This helps, thanks! What about the Capitol Limited westbound? Are there any scenic parts during daylight hours? It looks like the last daylight stop if it's on time is Cumberland, MD?

Sadly, that is right about the Capitol Limited going west. The last daytime westbound stop is Cumberland, and you will hit darkness not long after that. If you look at the CL timetable, you'll see it's better to ride that going east vs. west, since you'll have MORE time for the daylight part. Including sunrise by Pittsburgh, or not long after that. Pittsburgh and Cumberland btw are extended stops for the CL, where you're allowed to smoke or stretch your legs briefly.

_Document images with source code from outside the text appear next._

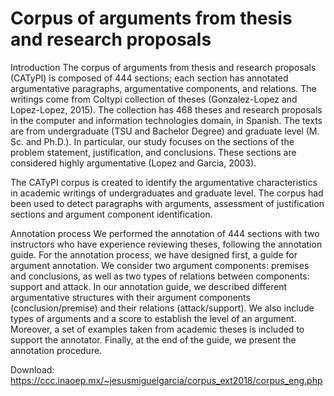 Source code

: # Corpus of arguments from thesis and research proposals
 
Introduction
The corpus of arguments from thesis and research proposals (CATyPI) is composed of 444 sections; each section has annotated argumentative paragraphs, argumentative components, and relations. The writings come from Coltypi collection of theses (Gonzalez-Lopez and Lopez-Lopez, 2015). The collection has 468 theses and research proposals in the computer and information technologies domain, in Spanish. The texts are from undergraduate (TSU and Bachelor Degree) and graduate level (M. Sc. and Ph.D.). In particular, our study focuses on the sections of the problem statement, justification, and conclusions. These sections are considered highly argumentative (Lopez and Garcia, 2003).

The CATyPI corpus is created to identify the argumentative characteristics in academic writings of undergraduates and graduate level. The corpus had been used to detect paragraphs with arguments, assessment of justification sections and argument component identification.

Annotation process
We performed the annotation of 444 sections with two instructors who have experience reviewing theses, following the annotation guide. For the annotation process, we have designed first, a guide for argument annotation. We consider two argument components: premises and conclusions, as well as two types of relations between components: support and attack. In our annotation guide, we described different argumentative structures with their argument components (conclusion/premise) and their relations (attack/support). We also include types of arguments and a score to establish the level of an argument. Moreover, a set of examples taken from academic theses is included to support the annotator. Finally, at the end of the guide, we present the annotation procedure.

Download: https://ccc.inaoep.mx/~jesusmiguelgarcia/corpus_ext2018/corpus_eng.php



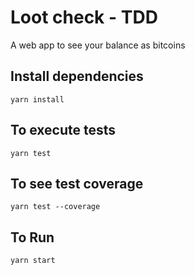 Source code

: # Loot check - TDD

A web app to see your balance as bitcoins

## Install dependencies
`yarn install`

## To execute tests
`yarn test`

## To see test coverage
`yarn test --coverage`

## To Run
`yarn start`
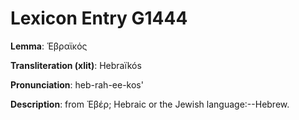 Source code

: # Lexicon Entry G1444

**Lemma**: Ἑβραϊκός

**Transliteration (xlit)**: Hebraïkós

**Pronunciation**: heb-rah-ee-kos'

**Description**:
from Ἐβέρ; Hebraic or the Jewish language:--Hebrew.
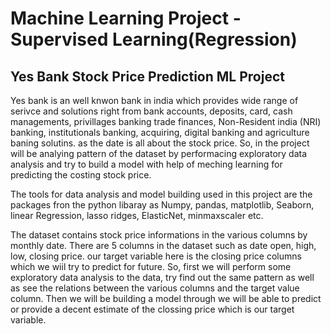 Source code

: # Machine Learning Project - Supervised Learning(Regression)
## Yes Bank Stock Price Prediction ML Project 
Yes bank is an well knwon bank in india which provides wide range of serivce and solutions right from bank accounts, deposits, card, cash managements, privillages banking trade finances, Non-Resident india (NRI) banking, institutionals banking, acquiring, digital banking and agriculture baning solutins. as the date is all about the stock price. So, in the project will be analying pattern of the dataset by performacing exploratory data analysis and try to build a model with help of meching learning for predicting the costing stock price.

The tools for data analysis and model building used in this project are the packages fron the python libaray as Numpy, pandas, matplotlib, Seaborn, linear Regression, lasso ridges, ElasticNet, minmaxscaler etc.

The dataset contains stock price informations in the various columns by monthly date. There are 5 columns in the dataset such as date open, high, low, closing price. our target variable here is the closing price columns which we wiil try to predict for future. So, first we will perform some exploratory data analysis to the data, try find out the same pattern as well as see the relations between the various columns and the target value column. Then we will be building a model through we will be able to predict or provide a decent estimate of the clossing price which is our target variable.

If you're going west from DC, consider riding the Cardinal. Sadly (boo its schedule!) it only runs 3 days a week going westbound from NYC to DC (Wednesdays, Fridays, Sundays), but on that train at this time of year(IF on time), you're in daylight till Charleston, WV. However Cardinal is a similar train to Capitol Limited, since you see more of the scenic parts in daylight going east. Note from Chicago btw, that it departs on Tuesdays, Thursdays, and Saturdays. You'll start to see the scenic part, the next morning around eastern KY or western WV (Huntington), depending on whenever you wake up. And you may be woken up going eastbound, (as it's just after 7am), as Huntington will more than likely be the first announced stop on the PA going east. Since Amtrak only doesn't do PA upcoming station announcements from 10pm-7am.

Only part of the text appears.